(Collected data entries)
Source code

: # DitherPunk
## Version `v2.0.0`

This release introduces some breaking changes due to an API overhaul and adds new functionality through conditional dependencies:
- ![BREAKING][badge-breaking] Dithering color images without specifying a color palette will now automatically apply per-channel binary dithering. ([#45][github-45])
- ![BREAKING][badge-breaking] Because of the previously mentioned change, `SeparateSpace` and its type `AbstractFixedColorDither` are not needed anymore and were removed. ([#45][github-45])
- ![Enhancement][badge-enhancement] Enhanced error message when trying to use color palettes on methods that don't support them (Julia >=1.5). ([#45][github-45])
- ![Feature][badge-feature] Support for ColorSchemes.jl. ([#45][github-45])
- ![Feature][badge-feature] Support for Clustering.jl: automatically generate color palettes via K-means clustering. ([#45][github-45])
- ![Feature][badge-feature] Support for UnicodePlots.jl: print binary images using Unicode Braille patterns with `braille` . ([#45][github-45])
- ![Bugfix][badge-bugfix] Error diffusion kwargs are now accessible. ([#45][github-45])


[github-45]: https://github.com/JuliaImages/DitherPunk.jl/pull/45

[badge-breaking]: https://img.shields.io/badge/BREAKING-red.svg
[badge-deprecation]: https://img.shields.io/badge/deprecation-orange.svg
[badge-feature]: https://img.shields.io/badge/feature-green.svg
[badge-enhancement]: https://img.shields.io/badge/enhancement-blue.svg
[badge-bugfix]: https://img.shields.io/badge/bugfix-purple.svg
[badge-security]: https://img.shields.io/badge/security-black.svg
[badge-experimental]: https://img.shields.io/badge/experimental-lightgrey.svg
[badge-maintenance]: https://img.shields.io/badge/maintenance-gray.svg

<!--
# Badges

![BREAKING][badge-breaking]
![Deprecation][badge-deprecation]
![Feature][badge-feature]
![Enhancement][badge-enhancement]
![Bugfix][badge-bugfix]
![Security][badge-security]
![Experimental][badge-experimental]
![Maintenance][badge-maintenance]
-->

*EXERCISE:* Write down exactly the span of lines above from the one containing "This release introduces" to the one containing "- ![BREAKING][badge-breaking] Dithering", both ends included.

*RESPONSE:*
This release introduces some breaking changes due to an API overhaul and adds new functionality through conditional dependencies:
- ![BREAKING][badge-breaking] Dithering color images without specifying a color palette will now automatically apply per-channel binary dithering. ([#45][github-45])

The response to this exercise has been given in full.